Wednesday, February 7, 2007

Under the Ice - for Fun!


When I was at university, I got a call from some people I knew at Canada's Fishery Research Board (FRB) wondering if I would like to go to the arctic to go diving under the ice in mid-winter. Natually I was concerned about my studies and a host of other important items, but after a pause of 30 nano-seconds, I signed on making up a team of three, two of us being divers.

We flew out to Edmonton and then north to Cambridge Bay. Once there we bunked in with a few 'old hands' as people called them back then, men who seemed to have lived most of their lives in various arctic towns with no visible means of support other than being handy at just about anything. When one old guy discovered I was a university student, he proudly informed me he had obtained his whole schooling off the back of match-boxes. As a chain-smoking man, he considered himself rather well educated, and in many ways, he was!
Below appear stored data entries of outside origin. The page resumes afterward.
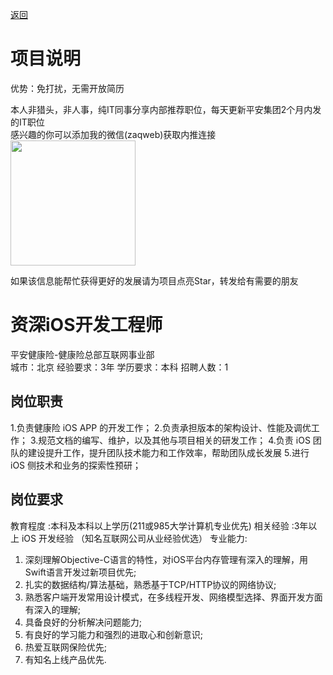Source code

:[返回](../)

# 项目说明

优势：免打扰，无需开放简历

本人非猎头，非人事，纯IT同事分享内部推荐职位，每天更新平安集团2个月内发的IT职位  
感兴趣的你可以添加我的微信(zaqweb)获取内推连接  
<img src="https://github.com/zaqweb/PA-IT-JOBS/blob/master/WechatICode.jpeg"  height="200" width="200">

如果该信息能帮忙获得更好的发展请为项目点亮Star，转发给有需要的朋友

# 资深iOS开发工程师
平安健康险-健康险总部互联网事业部  
城市：北京 经验要求：3年 学历要求：本科  招聘人数：1

## 岗位职责
1.负责健康险 iOS APP 的开发工作；
2.负责承担版本的架构设计、性能及调优工作；
3.规范文档的编写、维护，以及其他与项目相关的研发工作；
4.负责 iOS 团队的建设提升工作，提升团队技术能力和工作效率，帮助团队成长发展
5.进行 iOS 侧技术和业务的探索性预研；

## 岗位要求
教育程度	:本科及本科以上学历(211或985大学计算机专业优先)
相关经验 :3年以上 iOS 开发经验 （知名互联网公司从业经验优选）
专业能力:
1. 深刻理解Objective-C语言的特性，对iOS平台内存管理有深入的理解，用Swift语言开发过新项目优先;
2. 扎实的数据结构/算法基础，熟悉基于TCP/HTTP协议的网络协议;
3. 熟悉客户端开发常用设计模式，在多线程开发、网络模型选择、界面开发方面有深入的理解;
4. 具备良好的分析解决问题能力;
5. 有良好的学习能力和强烈的进取心和创新意识;
6. 热爱互联网保险优先;
7. 有知名上线产品优先.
We hired an Inuk snow machine driver to pull an 8 x 8 x 8 plywood shack on skids over the sea ice for about 40 miles to a small lake where the men from the FRB had been conducting a lake productivity study the previous summer. Once there, we set to chain-sawing a hole down into the lake water, about a meter down into the ice. That was done with the usual amount of cursing and tom-foolery associated with working outside when it's far too cold to work outside. Then the hut, which had a diving hole set into the floor, was manouvered over the pool of smoking water. We then banked up the shack's sides around the bottom with snow blocks to prevent the water from freezing too hard over night. Finally, after a long day, we retired to a local Inuit house for the evening. It was dark by this time and about -40°C, so we were ready for something warm to eat.

I'll continue tomorrow...

Note: the snow machine we used was built by Bombardier, makers of the 'Ski-Doo'. It was an incredible machine seating 7 people more or less comfortably and was once seen everywhere in Canada's arctic. Alas, they are now only seen in museums. The Bombardier company now makes planes and subway cars around the world and recently celebrated the 100th anniversary of it's founder, Armand Bombardier.